En août dernier, le premier gouvernement Conte s’est effondré... pour laisser la place à un deuxième gouvernement Conte. Le premier gouvernement était formé par une alliance du « Mouvement 5 étoiles » (M5S, « anti-système ») et de « La Ligue » de Matteo Salvini (extrême droite). Le deuxième gouvernement Conte rassemble de façon inédite le M5S et le Parti Démocratique (PD, centre gauche), qui était auparavant dans l’opposition.
La crise du gouvernement Conte 1
Ce retournement de situation a été provoqué par la décision de Salvini de faire tomber le gouvernement Conte 1, dans l’espoir de déclencher de nouvelles élections politiques. Son idée était qu’il pourrait ainsi capitaliser sur les très bons résultats de son parti aux élections européennes de mai 2019. Mais le M5S et le PD ont empêché ces nouvelles élections en forgeant une nouvelle alliance gouvernementale.
Le gouvernement Conte 2 est donc formé par une coalition de deux forces qui, auparavant, étaient opposées. Elles justifient ce retournement par la nécessité de garantir la « gouvernabilité » et le « bien » du pays. Mais dans une société divisée en classes, le soi-disant « intérêt national » cache en réalité la défense des intérêts de la bourgeoisie qui, au niveau national et international, s’est félicitée de cette nouvelle majorité.
Le M5S, qui se présentait à ses débuts comme un parti « anti-système », est devenu le principal garant de la stabilité de ce même système. Le leader du M5S, Di Maio, avait proposé la diminution du nombre des parlementaires pour économiser 50 millions d’euros. Or ce chiffre représente seulement un centième de la fortune que l’Etat a donné aux grands patrons à travers différents cadeaux et avantages fiscaux – alors que Di Maio lui-même était au gouvernement. Voilà bien l’hypocrisie à la 5 étoiles !
Parmi les militants et sympathisants de gauche, la première réaction à l’annonce de la chute du gouvernement Conte 1 a été le soulagement.

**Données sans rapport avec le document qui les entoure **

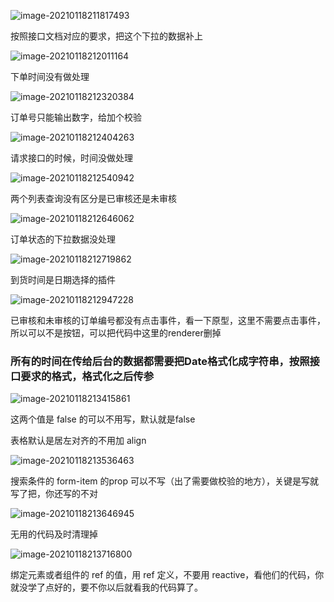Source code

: ![image-20210118211817493](https://gitee.com/wu_kang0718/image/raw/master//20210118211819332.png)

按照接口文档对应的要求，把这个下拉的数据补上

![image-20210118212011164](https://gitee.com/wu_kang0718/image/raw/master//20210118212012189.png)

下单时间没有做处理

![image-20210118212320384](https://gitee.com/wu_kang0718/image/raw/master//20210118212321438.png)

订单号只能输出数字，给加个校验

![image-20210118212404263](https://gitee.com/wu_kang0718/image/raw/master//20210118212405272.png)

请求接口的时候，时间没做处理



![image-20210118212540942](https://gitee.com/wu_kang0718/image/raw/master//20210118212541955.png)

两个列表查询没有区分是已审核还是未审核



![image-20210118212646062](https://gitee.com/wu_kang0718/image/raw/master//20210118212647079.png)

订单状态的下拉数据没处理

![image-20210118212719862](https://gitee.com/wu_kang0718/image/raw/master//20210118212720882.png)

到货时间是日期选择的插件

![image-20210118212947228](https://gitee.com/wu_kang0718/image/raw/master//20210118212948248.png)

已审核和未审核的订单编号都没有点击事件，看一下原型，这里不需要点击事件，所以可以不是按钮，可以把代码中这里的renderer删掉



### 所有的时间在传给后台的数据都需要把Date格式化成字符串，按照接口要求的格式，格式化之后传参

![image-20210118213415861](https://gitee.com/wu_kang0718/image/raw/master//20210118213416954.png)

这两个值是 false 的可以不用写，默认就是false

表格默认是居左对齐的不用加 align



![image-20210118213536463](https://gitee.com/wu_kang0718/image/raw/master//20210118213537578.png)

搜索条件的  form-item 的prop 可以不写（出了需要做校验的地方），关键是写就写了把，你还写的不对



![image-20210118213646945](https://gitee.com/wu_kang0718/image/raw/master//20210118213648161.png)

无用的代码及时清理掉

![image-20210118213716800](https://gitee.com/wu_kang0718/image/raw/master//20210118213717842.png)

绑定元素或者组件的 ref 的值，用 ref 定义，不要用 reactive，看他们的代码，你就没学了点好的，要不你以后就看我的代码算了。



















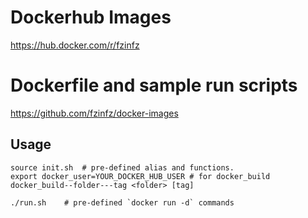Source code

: # Dockerhub Images
https://hub.docker.com/r/fzinfz

# Dockerfile and sample run scripts
https://github.com/fzinfz/docker-images

## Usage

    source init.sh  # pre-defined alias and functions.  
    export docker_user=YOUR_DOCKER_HUB_USER # for docker_build
    docker_build--folder---tag <folder> [tag]

    ./run.sh    # pre-defined `docker run -d` commands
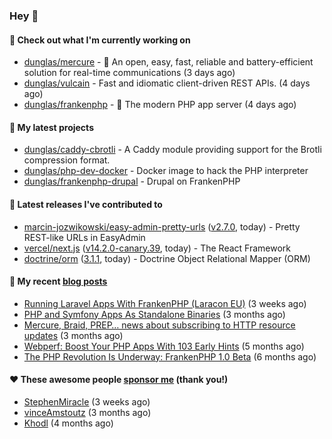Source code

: ### Hey 👋

#### 👷 Check out what I'm currently working on

- [dunglas/mercure](https://github.com/dunglas/mercure) - 🪽 An open, easy, fast, reliable and battery-efficient solution for real-time communications (3 days ago)
- [dunglas/vulcain](https://github.com/dunglas/vulcain) - Fast and idiomatic client-driven REST APIs. (4 days ago)
- [dunglas/frankenphp](https://github.com/dunglas/frankenphp) - 🧟 The modern PHP app server (4 days ago)

#### 🌱 My latest projects

- [dunglas/caddy-cbrotli](https://github.com/dunglas/caddy-cbrotli) - A Caddy module providing support for the Brotli compression format.
- [dunglas/php-dev-docker](https://github.com/dunglas/php-dev-docker) - Docker image to hack the PHP interpreter
- [dunglas/frankenphp-drupal](https://github.com/dunglas/frankenphp-drupal) - Drupal on FrankenPHP

#### 🔭 Latest releases I've contributed to

- [marcin-jozwikowski/easy-admin-pretty-urls](https://github.com/marcin-jozwikowski/easy-admin-pretty-urls) ([v2.7.0](https://github.com/marcin-jozwikowski/easy-admin-pretty-urls/releases/tag/v2.7.0), today) - Pretty REST-like URLs in EasyAdmin
- [vercel/next.js](https://github.com/vercel/next.js) ([v14.2.0-canary.39](https://github.com/vercel/next.js/releases/tag/v14.2.0-canary.39), today) - The React Framework
- [doctrine/orm](https://github.com/doctrine/orm) ([3.1.1](https://github.com/doctrine/orm/releases/tag/3.1.1), today) - Doctrine Object Relational Mapper (ORM)

#### 📜 My recent [blog posts](https://dunglas.fr)

- [Running Laravel Apps With FrankenPHP (Laracon EU)](https://dunglas.dev/2024/02/running-laravel-apps-with-frankenphp-laracon-eu/) (3 weeks ago)
- [PHP and Symfony Apps As Standalone Binaries](https://dunglas.dev/2023/12/php-and-symfony-apps-as-standalone-binaries/) (3 months ago)
- [Mercure, Braid, PREP… news about subscribing to HTTP resource updates](https://dunglas.dev/2023/11/mercure-braid-prep-news-about-subscribing-to-http-resource-updates/) (3 months ago)
- [Webperf: Boost Your PHP Apps With 103 Early Hints](https://dunglas.dev/2023/10/webperf-boost-your-php-apps-with-103-early-hints/) (5 months ago)
- [The PHP Revolution Is Underway: FrankenPHP 1.0 Beta](https://dunglas.dev/2023/09/the-php-revolution-is-underway-frankenphp-1-0-beta/) (6 months ago)

#### ❤️ These awesome people [sponsor me](https://github.com/sponsors/dunglas) (thank you!)

- [StephenMiracle](https://github.com/StephenMiracle) (3 weeks ago)
- [vinceAmstoutz](https://github.com/vinceAmstoutz) (3 months ago)
- [Khodl](https://github.com/Khodl) (4 months ago)

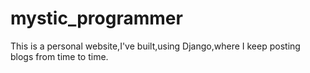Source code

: # mystic_programmer
This is a personal website,I've built,using Django,where I keep posting blogs from time to time.
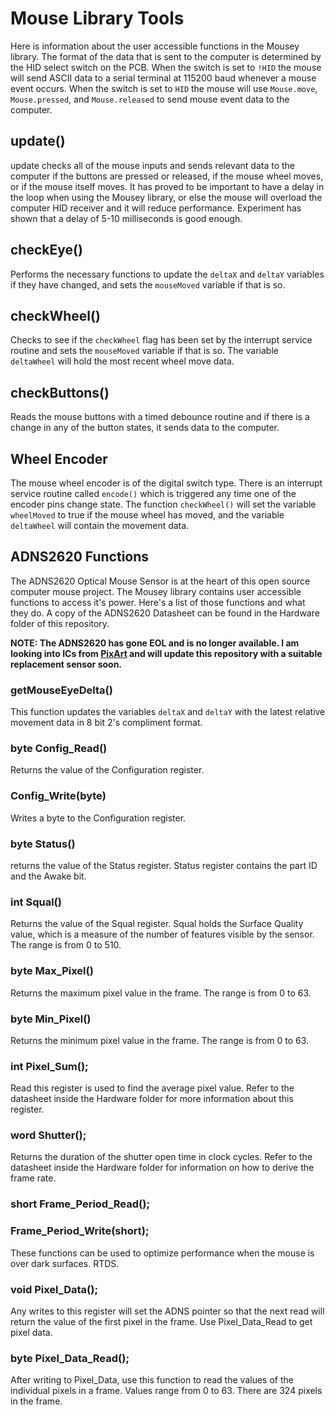 # Mouse Library Tools
Here is information about the user accessible functions in the Mousey library. The format of the data that is sent to the computer is determined by the HID select switch on the PCB. When the switch is set to `!HID` the mouse will send ASCII data to a serial terminal at 115200 baud whenever a mouse event occurs. When the switch is set to `HID` the mouse will use `Mouse.move`, `Mouse.pressed`, and `Mouse.released` to send mouse event data to the computer.

## update()
update checks all of the mouse inputs and sends relevant data to the computer if the buttons are pressed or released, if the mouse wheel moves, or if the mouse itself moves. It has proved to be important to have a delay in the loop when using the Mousey library, or else the mouse will overload the computer HID receiver and it will reduce performance. Experiment has shown that a delay of 5-10 milliseconds is good enough.

## checkEye()
Performs the necessary functions to update the `deltaX` and `deltaY` variables if they have changed, and sets the `mouseMoved` variable if that is so.

## checkWheel()
Checks to see if the `checkWheel` flag has been set by the interrupt service routine and sets the `mouseMoved` variable if that is so. The variable `deltaWheel` will hold the most recent wheel move data.

## checkButtons()
Reads the mouse buttons with a timed debounce routine and if there is a change in any of the button states, it sends data to the computer.

## Wheel Encoder
The mouse wheel encoder is of the digital switch type. There is an interrupt service routine called `encode()` which is triggered any time one of the encoder pins change state. The function `checkWheel()` will set the variable `wheelMoved` to true if the mouse wheel has moved, and the variable `deltaWheel` will contain the movement data.

## ADNS2620 Functions
The ADNS2620 Optical Mouse Sensor is at the heart of this open source computer mouse project. The Mousey library contains user accessible functions to access it's power. Here's a list of those functions and what they do. A copy of the ADNS2620 Datasheet can be found in the Hardware folder of this repository.

**NOTE: The ADNS2620 has gone EOL and is no longer available. I am looking into ICs from [PixArt](http://www.pixart.com.tw/index.asp) and will update this repository with a suitable replacement sensor soon.**

### getMouseEyeDelta()
This function updates the variables `deltaX` and `deltaY` with the latest relative movement data in 8 bit 2's compliment format.

### byte Config_Read()
Returns the value of the Configuration register.

### Config_Write(byte)
Writes a byte to the Configuration register.

### byte Status()
returns the value of the Status register. Status register contains the part ID and the Awake bit.

### int Squal()
Returns the value of the Squal register. Squal holds the Surface Quality value, which is a measure of the number of features visible by the sensor. The range is from 0 to 510.

### byte Max_Pixel()
Returns the maximum pixel value in the frame. The range is from 0 to 63.

### byte Min_Pixel()
Returns the minimum pixel value in the frame. The range is from 0 to 63.

### int Pixel_Sum();
Read this register is used to find the average pixel value. Refer to the datasheet inside the Hardware folder for more information about this register.

### word Shutter();
Returns the duration of the shutter open time in clock cycles. Refer to the datasheet inside the Hardware folder for information on how to derive the frame rate.

### short Frame_Period_Read();
### Frame_Period_Write(short);
These functions can be used to optimize performance when the mouse is over dark surfaces. RTDS.

### void Pixel_Data();
Any writes to this register will set the ADNS pointer so that the next read will return the value of the first pixel in the frame. Use Pixel_Data_Read to get pixel data.

### byte Pixel_Data_Read();
After writing to Pixel_Data, use this function to read the values of the individual pixels in a frame. Values range from 0 to 63. There are 324 pixels in the frame.

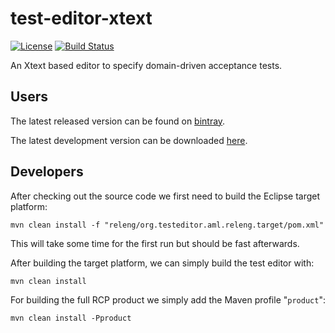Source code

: test-editor-xtext
=================

[![License](http://img.shields.io/badge/license-EPL-blue.svg?style=flat)](https://www.eclipse.org/legal/epl-v10.html)
[![Build Status](https://travis-ci.org/test-editor/test-editor-xtext.svg?branch=develop)](https://travis-ci.org/test-editor/test-editor-xtext)

An Xtext based editor to specify domain-driven acceptance tests.

## Users

The latest released version can be found on [bintray](https://bintray.com/test-editor/test-editor/testeditor-app).

The latest development version can be downloaded [here](https://ci.testeditor.org/job/Test-Editor-AML-Product/lastSuccessfulBuild/artifact/rcp/org.testeditor.aml.rcp.product/target/products/).

## Developers

After checking out the source code we first need to build the Eclipse target platform:

    mvn clean install -f "releng/org.testeditor.aml.releng.target/pom.xml" 
    
This will take some time for the first run but should be fast afterwards.

After building the target platform, we can simply build the test editor with:

    mvn clean install

For building the full RCP product we simply add the Maven profile "`product`":

    mvn clean install -Pproduct
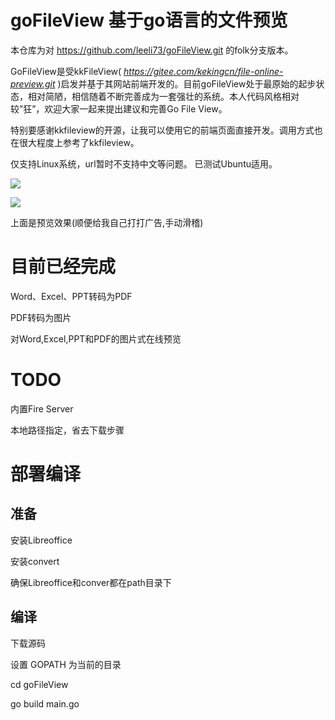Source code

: goFileView 基于go语言的文件预览
===========================

本仓库为对 https://github.com/leeli73/goFileView.git 的folk分支版本。

GoFileView是受kkFileView( *https://gitee.com/kekingcn/file-online-preview.git*
)启发并基于其网站前端开发的。目前goFileView处于最原始的起步状态，相对简陋，相信随着不断完善成为一套强壮的系统。本人代码风格相对较”狂”，欢迎大家一起来提出建议和完善Go
File View。

特别要感谢kkfileview的开源，让我可以使用它的前端页面直接开发。调用方式也在很大程度上参考了kkfileview。

仅支持Linux系统，url暂时不支持中文等问题。  已测试Ubuntu适用。

![](media/356e96c952b74e31f28357899547ba49.png)

![](media/e9ac0e8245cbca32fcc8da292f9f935e.png)

上面是预览效果(顺便给我自己打打广告,手动滑稽)

目前已经完成
============

Word、Excel、PPT转码为PDF

PDF转码为图片

对Word,Excel,PPT和PDF的图片式在线预览

TODO
====

内置Fire Server

本地路径指定，省去下载步骤

部署编译
========

准备
----

安装Libreoffice

安装convert

确保Libreoffice和conver都在path目录下

编译
----

下载源码

设置 GOPATH 为当前的目录

cd goFileView

go build main.go


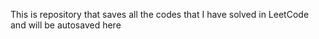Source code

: This is repository that saves all the codes that I have solved in LeetCode and will be autosaved here
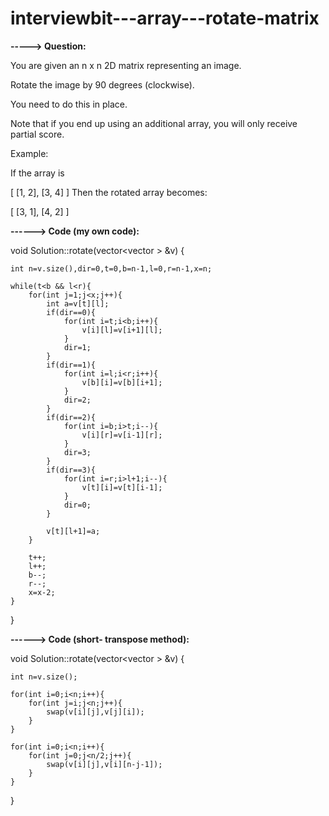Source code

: # interviewbit---array---rotate-matrix

**-----> Question:**

You are given an n x n 2D matrix representing an image.

Rotate the image by 90 degrees (clockwise).

You need to do this in place.

Note that if you end up using an additional array, you will only receive partial score.

Example:

If the array is

[
    [1, 2],
    [3, 4]
]
Then the rotated array becomes:

[
    [3, 1],
    [4, 2]
]



**------> Code (my own code):**

void Solution::rotate(vector<vector<int> > &v) {

    int n=v.size(),dir=0,t=0,b=n-1,l=0,r=n-1,x=n;

    while(t<b && l<r){
        for(int j=1;j<x;j++){
            int a=v[t][l];
            if(dir==0){
                for(int i=t;i<b;i++){
                    v[i][l]=v[i+1][l];
                }
                dir=1;
            }
            if(dir==1){
                for(int i=l;i<r;i++){
                    v[b][i]=v[b][i+1];
                }
                dir=2;
            }
            if(dir==2){
                for(int i=b;i>t;i--){
                    v[i][r]=v[i-1][r];
                }
                dir=3;
            }
            if(dir==3){
                for(int i=r;i>l+1;i--){
                    v[t][i]=v[t][i-1];
                }
                dir=0;
            }

            v[t][l+1]=a;
        }

        t++;
        l++;
        b--;
        r--;
        x=x-2;
    }
}
  
  
  
  **------> Code (short- transpose method):**
  
  void Solution::rotate(vector<vector<int> > &v) {

    int n=v.size();

    for(int i=0;i<n;i++){
        for(int j=i;j<n;j++){
            swap(v[i][j],v[j][i]);
        }
    }

    for(int i=0;i<n;i++){
        for(int j=0;j<n/2;j++){
            swap(v[i][j],v[i][n-j-1]);
        }
    }
    
    
}


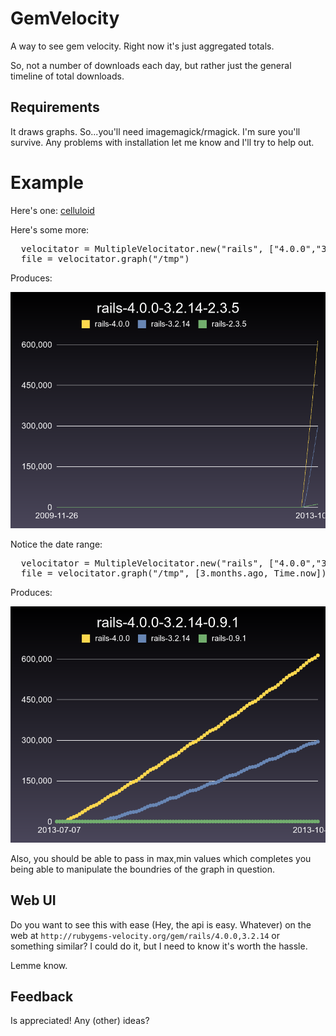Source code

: # GemVelocity

A way to see gem velocity. Right now it's just aggregated totals.

So, not a number of downloads each day, but rather just the general timeline of total downloads.

## Requirements

It draws graphs. So...you'll need imagemagick/rmagick. I'm sure you'll survive. Any problems with installation let me know and I'll try to help out.

# Example

Here's one: [celluloid](https://gist.github.com/shaiguitar/7e6d95971c5254fa3665)

Here's some more:

<pre>
  velocitator = MultipleVelocitator.new("rails", ["4.0.0","3.2.14","2.3.5"])
  file = velocitator.graph("/tmp")
</pre>

Produces:

![here](examples/rails-4.0.0-3.2.14-2.3.5.png)

Notice the date range:

<pre>
  velocitator = MultipleVelocitator.new("rails", ["4.0.0","3.2.14","0.9.1"])
  file = velocitator.graph("/tmp", [3.months.ago, Time.now])
</pre>

Produces:

![here](examples/rails-4.0.0-3.2.14-0.9.1.png)

Also, you should be able to pass in max,min values which completes you being able to manipulate the boundries of the graph in question.

## Web UI

Do you want to see this with ease (Hey, the api is easy. Whatever) on the web at `http://rubygems-velocity.org/gem/rails/4.0.0,3.2.14` or something similar? I could do it, but I need to know it's worth the hassle.

Lemme know.

## Feedback

Is appreciated! Any (other) ideas?
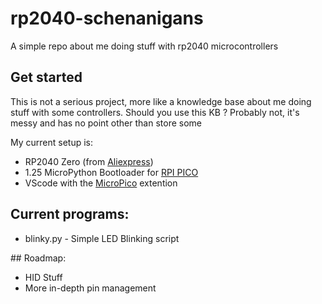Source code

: # rp2040-schenanigans
A simple repo about me doing stuff with rp2040 microcontrollers

## Get started
This is not a serious project, more like a knowledge base about me doing stuff with some controllers. Should you use this KB ? Probably not, it's messy and has no point other than store some 

My current setup is:

- RP2040 Zero (from [Aliexpress](https://aliexpress.com/item/1005007650325892.html))
- 1.25 MicroPython Bootloader for [RPI PICO](https://micropython.org/download/RPI_PICO/)
- VScode with the [MicroPico](https://marketplace.visualstudio.com/items?itemName=paulober.pico-w-go) extention 

## Current programs:

- blinky.py - Simple LED Blinking script


## Roadmap:
- HID Stuff
- More in-depth pin management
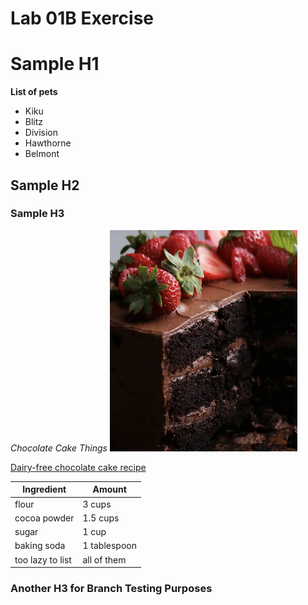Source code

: # Lab 01B Exercise

# Sample H1

**List of pets**
* Kiku
* Blitz
* Division
* Hawthorne
* Belmont

## Sample H2


### Sample H3

_Chocolate Cake Things_
![](./images/cake.png)

[Dairy-free chocolate cake recipe](https://tasty.co/recipe/fudgiest-dairy-free-chocolate-cake)

Ingredient|Amount
---|---
flour | 3 cups
cocoa powder | 1.5 cups
sugar | 1 cup
baking soda | 1 tablespoon
too lazy to list | all of them

### Another H3 for Branch Testing Purposes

Cela s’explique par la sortie de La Ligue de ce gouvernement, et donc par la « fin » (théorique) des politiques ouvertement répressives et racistes de l’ex-ministre de l’Intérieur Matteo Salvini. Mais ce sentiment a rapidement laissé place à la désillusion.
La politique du gouvernement Conte 2
Plutôt que de barrer la route à l’extrême droite de Matteo Salvini, le nouveau gouvernement lui permet en réalité de consolider son rôle d’opposition au « système ». Salvini accuse les élites de manœuvrer au Parlement pour faire obstacle à l’expression des classes populaires dans des élections. La Ligue est à l’offensive pour faire le plein de voix aux prochaines élections. De plus, Salvini émerge comme le leader de la droite, au vu de l’hémorragie électorale de Forza Italiadirigée par Berlusconi. Selon les sondages, cette formation autrefois dominante n’est désormais plus créditée que de 5 % des intentions de vote.
Le gouvernement Conte 2 a tenté de se présenter comme le « défenseur des travailleurs ». Il a promis la mise en place d’un salaire minimum et de nouvelles protections pour les salariés. Il a également promis (vaguement) de ne pas mettre en place de politiques d’austérité. Mais dans les faits, sa loi de finances de plus de 30 milliards visant à empêcher une augmentation de la TVA à 25 % est bien loin de répondre aux besoins de la population. Celle-ci souffre en effet des coupes budgétaires dans les services sociaux, l’Education nationale ou encore la Santé.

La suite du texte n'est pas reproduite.